Figure 1.3: Polyamine transport in Saccharomyces cerevisiae. SAM3 and DUR3 are major polyamine importers. UGA4 is a vacuolar transporter. Excretion of polyamines is mediated by TPO1-5. SPD-spermidine, SPM-spermine, PUT-putrescine (From Igarashi and Kashiwagi, 2010).

1.4.2 Transport system in other eukaryotic systems

A plasma membrane localized polyamine transporter LmPOT1 was identified and characterized in protozoan parasite, Leishmania major (Hasne and Ullman, 2005).

LmPOT1 belongs to APC superfamily and consists of nine to 12 transmembrane segments like PotE. LmPOT1 is a high affinity polyamine transporter with Km values of

6.7 and 14.3 μM for spermidine and putrescine, respectively.
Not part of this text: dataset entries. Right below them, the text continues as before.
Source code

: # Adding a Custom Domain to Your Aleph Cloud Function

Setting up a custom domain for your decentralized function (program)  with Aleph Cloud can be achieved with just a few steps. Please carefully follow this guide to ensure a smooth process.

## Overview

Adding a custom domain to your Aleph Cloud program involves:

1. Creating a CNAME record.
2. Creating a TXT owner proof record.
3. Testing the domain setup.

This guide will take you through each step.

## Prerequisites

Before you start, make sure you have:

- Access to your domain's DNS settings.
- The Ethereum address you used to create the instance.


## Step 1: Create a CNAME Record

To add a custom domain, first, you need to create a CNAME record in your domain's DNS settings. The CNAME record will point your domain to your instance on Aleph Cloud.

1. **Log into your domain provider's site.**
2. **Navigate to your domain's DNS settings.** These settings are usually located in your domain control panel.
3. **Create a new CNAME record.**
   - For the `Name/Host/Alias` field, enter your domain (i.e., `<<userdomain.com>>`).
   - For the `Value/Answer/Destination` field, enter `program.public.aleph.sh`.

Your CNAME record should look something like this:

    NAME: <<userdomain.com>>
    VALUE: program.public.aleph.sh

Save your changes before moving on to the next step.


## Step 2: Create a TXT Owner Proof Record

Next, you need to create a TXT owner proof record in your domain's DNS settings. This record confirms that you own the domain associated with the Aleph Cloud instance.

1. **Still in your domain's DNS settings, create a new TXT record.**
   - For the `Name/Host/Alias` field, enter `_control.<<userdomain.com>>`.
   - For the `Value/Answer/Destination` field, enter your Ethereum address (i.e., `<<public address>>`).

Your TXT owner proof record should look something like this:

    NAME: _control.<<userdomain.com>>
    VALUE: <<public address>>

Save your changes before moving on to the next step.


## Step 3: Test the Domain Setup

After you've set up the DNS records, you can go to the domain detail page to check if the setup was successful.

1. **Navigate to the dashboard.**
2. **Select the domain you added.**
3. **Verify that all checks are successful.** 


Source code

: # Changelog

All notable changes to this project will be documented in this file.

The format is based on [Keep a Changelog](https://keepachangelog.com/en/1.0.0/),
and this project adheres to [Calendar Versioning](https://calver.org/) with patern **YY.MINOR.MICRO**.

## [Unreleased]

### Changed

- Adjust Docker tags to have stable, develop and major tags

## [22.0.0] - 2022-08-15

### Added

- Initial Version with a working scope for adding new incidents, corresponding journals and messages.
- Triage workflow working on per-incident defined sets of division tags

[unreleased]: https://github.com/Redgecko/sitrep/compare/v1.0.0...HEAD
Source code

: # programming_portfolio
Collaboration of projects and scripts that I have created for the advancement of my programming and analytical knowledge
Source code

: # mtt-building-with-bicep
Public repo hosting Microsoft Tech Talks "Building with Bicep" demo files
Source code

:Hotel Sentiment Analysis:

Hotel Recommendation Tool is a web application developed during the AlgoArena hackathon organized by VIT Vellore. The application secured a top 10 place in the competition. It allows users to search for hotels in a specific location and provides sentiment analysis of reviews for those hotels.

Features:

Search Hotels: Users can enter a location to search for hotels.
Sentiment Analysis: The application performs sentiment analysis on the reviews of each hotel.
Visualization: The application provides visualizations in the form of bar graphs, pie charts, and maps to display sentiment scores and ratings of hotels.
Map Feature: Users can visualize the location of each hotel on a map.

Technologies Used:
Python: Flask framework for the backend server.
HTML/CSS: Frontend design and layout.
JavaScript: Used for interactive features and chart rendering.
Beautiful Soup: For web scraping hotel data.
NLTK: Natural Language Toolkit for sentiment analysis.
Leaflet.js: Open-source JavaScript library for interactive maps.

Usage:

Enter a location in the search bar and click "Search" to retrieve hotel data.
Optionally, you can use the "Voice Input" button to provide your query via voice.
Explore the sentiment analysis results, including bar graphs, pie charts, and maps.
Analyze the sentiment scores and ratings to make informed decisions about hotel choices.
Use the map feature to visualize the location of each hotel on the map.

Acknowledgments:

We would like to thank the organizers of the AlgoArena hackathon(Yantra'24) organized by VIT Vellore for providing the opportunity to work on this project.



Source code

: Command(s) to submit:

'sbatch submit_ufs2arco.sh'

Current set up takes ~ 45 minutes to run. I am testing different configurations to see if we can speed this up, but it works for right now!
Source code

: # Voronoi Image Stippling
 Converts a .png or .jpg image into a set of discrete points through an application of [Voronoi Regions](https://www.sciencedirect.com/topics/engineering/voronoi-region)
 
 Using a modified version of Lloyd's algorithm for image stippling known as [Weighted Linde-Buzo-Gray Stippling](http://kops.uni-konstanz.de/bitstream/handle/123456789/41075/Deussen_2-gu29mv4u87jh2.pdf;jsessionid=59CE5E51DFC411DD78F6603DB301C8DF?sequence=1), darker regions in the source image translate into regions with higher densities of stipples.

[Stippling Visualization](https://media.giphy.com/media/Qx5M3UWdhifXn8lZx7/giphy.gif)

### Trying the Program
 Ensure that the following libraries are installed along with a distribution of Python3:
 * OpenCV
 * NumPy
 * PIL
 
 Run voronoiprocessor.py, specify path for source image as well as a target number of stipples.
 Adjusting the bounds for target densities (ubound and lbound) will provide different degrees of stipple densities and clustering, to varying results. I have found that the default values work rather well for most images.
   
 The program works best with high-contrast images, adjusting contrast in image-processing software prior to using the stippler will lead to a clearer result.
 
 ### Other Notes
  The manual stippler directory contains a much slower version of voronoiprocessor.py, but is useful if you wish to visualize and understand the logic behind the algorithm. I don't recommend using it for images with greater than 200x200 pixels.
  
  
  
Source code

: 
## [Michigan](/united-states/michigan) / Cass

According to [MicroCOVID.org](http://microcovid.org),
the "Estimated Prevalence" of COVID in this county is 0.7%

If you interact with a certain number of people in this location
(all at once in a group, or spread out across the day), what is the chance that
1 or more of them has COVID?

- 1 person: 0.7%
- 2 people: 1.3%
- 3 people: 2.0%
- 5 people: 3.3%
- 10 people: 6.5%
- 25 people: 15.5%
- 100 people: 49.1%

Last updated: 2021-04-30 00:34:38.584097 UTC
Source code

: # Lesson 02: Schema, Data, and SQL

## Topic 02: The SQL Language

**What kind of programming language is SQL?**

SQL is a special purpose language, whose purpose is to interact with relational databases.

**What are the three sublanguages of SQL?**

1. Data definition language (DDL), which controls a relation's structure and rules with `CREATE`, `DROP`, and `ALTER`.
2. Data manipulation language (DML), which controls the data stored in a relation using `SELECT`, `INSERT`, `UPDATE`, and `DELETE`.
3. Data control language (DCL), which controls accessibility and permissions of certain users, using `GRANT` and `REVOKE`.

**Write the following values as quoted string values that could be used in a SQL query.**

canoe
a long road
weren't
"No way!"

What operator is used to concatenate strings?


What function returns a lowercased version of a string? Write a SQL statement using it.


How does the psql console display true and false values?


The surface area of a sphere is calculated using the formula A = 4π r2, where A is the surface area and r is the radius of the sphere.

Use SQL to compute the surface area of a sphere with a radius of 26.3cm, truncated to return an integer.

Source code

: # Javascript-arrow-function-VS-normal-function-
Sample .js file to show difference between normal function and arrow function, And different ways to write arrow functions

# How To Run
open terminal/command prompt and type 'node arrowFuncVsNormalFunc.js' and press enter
A high affinity spermidine transporter, TcPAT12, was identified in another parasitic organism, Trypanosoma cruzi

(Carrillo et al., 2006). In Trypanosoma cruzi polyamine transport is critical as it lacks the ability to synthesize putrescine. The Km value for spermidine uptake by TcPAT12 is 14

μM.

1.4.3 Transport system in mammals

In mammalian cells, polyamine transporter proteins have not yet been identified.
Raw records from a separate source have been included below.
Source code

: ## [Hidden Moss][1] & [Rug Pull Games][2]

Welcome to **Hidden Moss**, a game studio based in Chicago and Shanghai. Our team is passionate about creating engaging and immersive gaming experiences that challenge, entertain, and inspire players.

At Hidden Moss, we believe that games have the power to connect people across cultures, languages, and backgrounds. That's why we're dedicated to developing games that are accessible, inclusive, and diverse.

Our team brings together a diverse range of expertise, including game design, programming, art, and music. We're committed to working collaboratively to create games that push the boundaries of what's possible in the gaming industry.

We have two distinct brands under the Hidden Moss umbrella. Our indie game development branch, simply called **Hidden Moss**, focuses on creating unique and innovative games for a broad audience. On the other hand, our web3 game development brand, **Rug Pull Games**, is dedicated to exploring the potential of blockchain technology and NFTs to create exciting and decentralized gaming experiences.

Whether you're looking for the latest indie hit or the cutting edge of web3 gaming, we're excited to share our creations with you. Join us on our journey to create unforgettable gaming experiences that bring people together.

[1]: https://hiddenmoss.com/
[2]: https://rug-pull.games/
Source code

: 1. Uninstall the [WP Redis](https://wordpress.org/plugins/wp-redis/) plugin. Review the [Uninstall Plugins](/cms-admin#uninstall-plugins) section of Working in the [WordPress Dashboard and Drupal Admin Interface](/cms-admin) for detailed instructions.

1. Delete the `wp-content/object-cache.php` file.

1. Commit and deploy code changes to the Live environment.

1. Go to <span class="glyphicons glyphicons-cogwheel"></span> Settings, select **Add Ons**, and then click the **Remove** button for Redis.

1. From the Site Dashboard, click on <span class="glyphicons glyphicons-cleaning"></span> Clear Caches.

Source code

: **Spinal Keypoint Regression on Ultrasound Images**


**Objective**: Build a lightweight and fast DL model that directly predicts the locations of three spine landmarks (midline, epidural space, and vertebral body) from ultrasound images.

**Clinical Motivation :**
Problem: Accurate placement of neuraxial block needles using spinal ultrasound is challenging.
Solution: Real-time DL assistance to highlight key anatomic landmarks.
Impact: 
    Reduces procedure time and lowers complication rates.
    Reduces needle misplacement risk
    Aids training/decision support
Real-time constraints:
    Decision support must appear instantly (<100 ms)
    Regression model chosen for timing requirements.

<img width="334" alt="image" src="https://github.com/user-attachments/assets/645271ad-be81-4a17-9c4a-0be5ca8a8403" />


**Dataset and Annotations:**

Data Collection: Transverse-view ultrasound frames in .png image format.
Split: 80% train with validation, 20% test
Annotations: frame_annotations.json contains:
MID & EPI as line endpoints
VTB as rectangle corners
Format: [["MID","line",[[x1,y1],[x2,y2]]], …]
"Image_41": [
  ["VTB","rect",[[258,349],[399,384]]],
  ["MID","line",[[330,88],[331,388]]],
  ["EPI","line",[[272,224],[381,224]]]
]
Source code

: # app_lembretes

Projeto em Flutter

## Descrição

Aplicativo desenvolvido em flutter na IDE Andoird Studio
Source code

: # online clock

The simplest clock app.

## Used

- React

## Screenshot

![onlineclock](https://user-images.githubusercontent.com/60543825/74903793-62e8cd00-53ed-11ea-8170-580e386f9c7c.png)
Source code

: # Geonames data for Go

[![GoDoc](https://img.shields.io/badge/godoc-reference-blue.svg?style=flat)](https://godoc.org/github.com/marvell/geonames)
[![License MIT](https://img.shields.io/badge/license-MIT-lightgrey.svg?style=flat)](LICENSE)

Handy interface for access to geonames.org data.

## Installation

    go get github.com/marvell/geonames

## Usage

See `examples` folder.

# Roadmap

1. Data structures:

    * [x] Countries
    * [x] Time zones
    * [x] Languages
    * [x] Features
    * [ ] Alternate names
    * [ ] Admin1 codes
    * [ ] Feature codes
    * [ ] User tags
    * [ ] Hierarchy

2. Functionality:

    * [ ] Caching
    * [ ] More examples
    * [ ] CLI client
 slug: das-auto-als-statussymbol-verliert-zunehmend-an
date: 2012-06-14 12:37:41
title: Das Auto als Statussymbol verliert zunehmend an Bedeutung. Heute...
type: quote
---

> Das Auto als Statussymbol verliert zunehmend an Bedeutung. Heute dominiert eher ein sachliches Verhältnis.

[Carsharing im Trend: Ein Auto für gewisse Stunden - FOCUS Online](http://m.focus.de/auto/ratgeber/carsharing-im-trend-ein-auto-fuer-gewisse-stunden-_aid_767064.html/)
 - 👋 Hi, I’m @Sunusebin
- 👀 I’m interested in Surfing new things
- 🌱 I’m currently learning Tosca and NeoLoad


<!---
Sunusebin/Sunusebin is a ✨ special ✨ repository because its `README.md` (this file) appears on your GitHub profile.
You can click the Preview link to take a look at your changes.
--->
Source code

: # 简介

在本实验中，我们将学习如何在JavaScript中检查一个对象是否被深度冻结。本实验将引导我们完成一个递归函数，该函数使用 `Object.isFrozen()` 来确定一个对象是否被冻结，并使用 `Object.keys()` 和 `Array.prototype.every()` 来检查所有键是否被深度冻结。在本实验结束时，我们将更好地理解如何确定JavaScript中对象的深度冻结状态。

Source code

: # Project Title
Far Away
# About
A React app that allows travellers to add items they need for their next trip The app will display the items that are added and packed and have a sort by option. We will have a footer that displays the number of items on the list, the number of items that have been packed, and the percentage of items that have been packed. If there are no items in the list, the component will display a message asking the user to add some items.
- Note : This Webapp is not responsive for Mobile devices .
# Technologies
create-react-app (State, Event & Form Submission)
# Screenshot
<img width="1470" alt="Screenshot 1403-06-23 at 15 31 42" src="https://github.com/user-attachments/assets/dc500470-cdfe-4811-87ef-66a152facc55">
However, polyamine uptake has been studied in several mammalian cells (Kakinuma et al., 1988; Mandel and Flintoff, 1978). An anitzyme is known to negatively regulate the polyamine transport by degrading enzyme ODC (Murakami et al., 1992). The antizyme also increased the export of polyamines suggesting antizyme plays an important role regulation of polyamine transport (Sakata et al., 2000). In mammalian cells, it has been suggested that an endocytic pathway of polyamine uptake may exist (Belting et al.,

2003).

Figure 1.4: Polyamine transport in mammalian cells. (Adopted from Igarashi and

Kashiwagi, 2010).

1.4.4 Polyamine transport in plants:

It is Friedman and his coworkers (1986) who first detected large amounts of polyamines in xylem sap and phloem exudates of four plant species (Sunflower, mung 12 bean, grapevine and orange). They also identified higher concentrations of putrescine and spermidine in the exudates of salt-stressed sunflower plants. In plants, long distance transport of polyamines has been studied extensively by Bagni’s group. In their studies, the uptake of putrescine by Malus domestica leaves and translocation to the fruitlet were observed (Bagni et al., 1984). The presence of polyamine transport system was reported in protoplasts and vacuoles of carrot cell cultures and sunflower mitochondria (Pistocchi et al., 1987, 1988 and 1990). They also reported that in carrot cells, the uptake of putrescine and spermidine occured at a very rapid rate reaching maximum within a minute (Pistocchi et al., 1987). It was also observed that cadaverine and putrescine were translocated acropetally via xylem and basipetally via phloem (Shevyakova et al., 2001;

Kuznetsov et al., 2002). It was also observed that cadaverine accumulated in the leaves as a response to salt stress or exogenous ethylene application. It was concluded that ethylene and other stress hormones like ABA, stimulated the long distance translocation of polyamines.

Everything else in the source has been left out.